Ice Cage, alongside social media, has been considered influential on the rise of combat sports in Finland in the mid-2020s. Ice Cage 4 filled the 8 000 seat Helsinki ice hall. The highest profile bout of Ice Cage 4 was between a social media influencer Joni Takala and a former criminal and mixed martial artist Mika Ilmén. Ice Cage 5 was headlined by Theo Kolehmainen and the former UFC-fighter Makwan Amirkhani.

==Current champions==

Men
| Division | Champion | Since | Ref. | Defenses |
Mixed martial arts
| Middleweight 83.9 kg (185.0 lb) | FIN Brayan Aspegren | September 19, 2026 |  | 0 |
| Lightweight 70.3 kg (155.0 lb) | FIN Makwan Amirkhani | March 23, 2025 |  | 0 |
| Bantamweight 61.2 kg (134.9 lb) | FIN Abdul Hussein | December 26, 2025 |  | 0 |

==Events==

| # | Event | Date | Venue | Location |
|---|---|---|---|---|
| 9 | Ice Cage | December 19, 2026 | Veikkaus Arena | Helsinki, Finland |
| 8 | Ice Cage 8 | September 9, 2026 | Gatorade Center | Turku, Finland |
| 7 | Ice Cage 7 | May 16, 2026 | Nokia Arena | Tampere, Finland |
| 6 | Ice Cage 6 | December 26, 2025 | Espoo Metro Areena | Espoo, Finland |
| 5 | Ice Cage 5 | October 4, 2025 | Gatorade Center | Turku, Finland |
| 4 | Ice Cage 4 | May 3, 2025 | Helsinki Ice Hall | Helsinki, Finland |
| 3 | Ice Cage 3 | December 4, 2024 | Energia Areena | Vantaa, Finland |
| 2 | Ice Cage 2 | May 11, 2024 | Tikkurila Ice Hall | Vantaa, Finland |
| 1 | Ice Cage 1 | December 16, 2023 | Ahjo Training Center | Kerava, Finland |

==Controversies==
Ice Cage has been criticized for giving visibility for social media influencer Joni Takala, who has previously made some misogynistic comments on social media. Efforts were also made to build a show around the social media phenomenon behind Takala. Female boxer Eva Wahlström has told she was offered a match against Takala, but she refused the bout.

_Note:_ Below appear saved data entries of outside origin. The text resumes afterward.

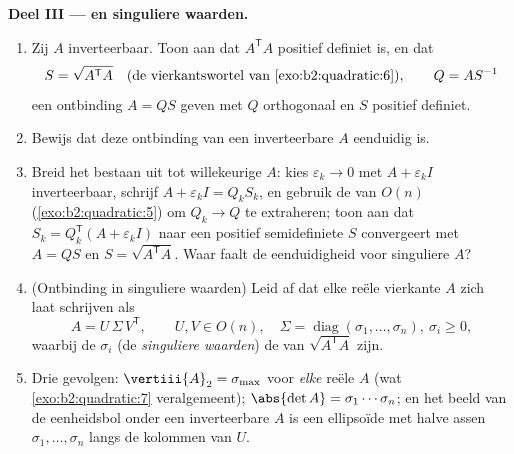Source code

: \begin{problem}
\medskip
\noindent\textbf{Deel III ---  en singuliere
waarden.}
\begin{enumerate}[resume]
  \item Zij $A$ inverteerbaar. Toon aan dat $A^{\mathsf T}A$
        positief definiet is, en dat
        \[
        S = \sqrt{A^{\mathsf T}A}
        \quad\text{(de vierkantswortel van
        \cref{exo:b2:quadratic:6})},
        \qquad Q = AS^{-1}
        \]
        een ontbinding $A = QS$ geven met $Q$ orthogonaal en $S$
        positief definiet.
  \item Bewijs dat deze ontbinding van een inverteerbare $A$
        eenduidig is.
  \item Breid het bestaan uit tot willekeurige $A$: kies
        $\varepsilon_k \to 0$ met $A + \varepsilon_k I$
        inverteerbaar, schrijf $A + \varepsilon_kI = Q_kS_k$, en
        gebruik de  van $O(n)$
        (\cref{exo:b2:quadratic:5}) om $Q_k \to Q$ te extraheren;
        toon aan dat $S_k = Q_k^{\mathsf T}(A + \varepsilon_kI)$
        naar een positief semidefiniete $S$ convergeert met $A =
        QS$ en $S = \sqrt{A^{\mathsf T}A}$. Waar faalt de
        eenduidigheid voor singuliere $A$?
  \item (Ontbinding in singuliere waarden) Leid af dat elke reële
        vierkante $A$ zich laat schrijven als
        \[
        A = U\,\Sigma\,V^{\mathsf T},
        \qquad U, V \in O(n),\quad
        \Sigma = \operatorname{diag}(\sigma_1, \dots,
        \sigma_n),\ \sigma_i \geq 0 ,
        \]
        waarbij de $\sigma_i$ (de \emph{singuliere waarden}) de
         van $\sqrt{A^{\mathsf T}A}$ zijn.
  \item Drie gevolgen: $\vertiii{A}_2 = \sigma_{\max}$ voor
        \emph{elke} reële $A$ (wat \cref{exo:b2:quadratic:7}
        veralgemeent); $\abs{\det A} = \sigma_1\cdots\sigma_n$; en
        het beeld van de eenheidsbol onder een inverteerbare $A$ is
        een ellipsoïde met halve assen $\sigma_1, \dots, \sigma_n$
        langs de kolommen van $U$.
\end{enumerate}


\end{problem}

The chairman of the Finnish mixed martial arts federation Aleksi Kainulainen has criticized Ice Cage, considering the discussions surrounding the event to be detrimental to the reputation of mixed martial arts in Finland. Kainulainen believes that fighting events should be marketed with high-quality matches instead of social media buzz. He has considered the entertainment aspect of the event to be a worrying development. Similarly, the chairman of the Finnish muay thai Federation has emphasized that in fighting events, the focus should be on the sport and the athletes. However, the muay thai federation has not felt that thai boxing has suffered reputational damage or that events such as Ice Cage are detrimental to the reputation of the sport.

Ice Cage has also drawn attention for the vulgar language used by fighters at the press conferences. According to promoter Max Hynninen, the comments do not reflect the values of Ice Cage.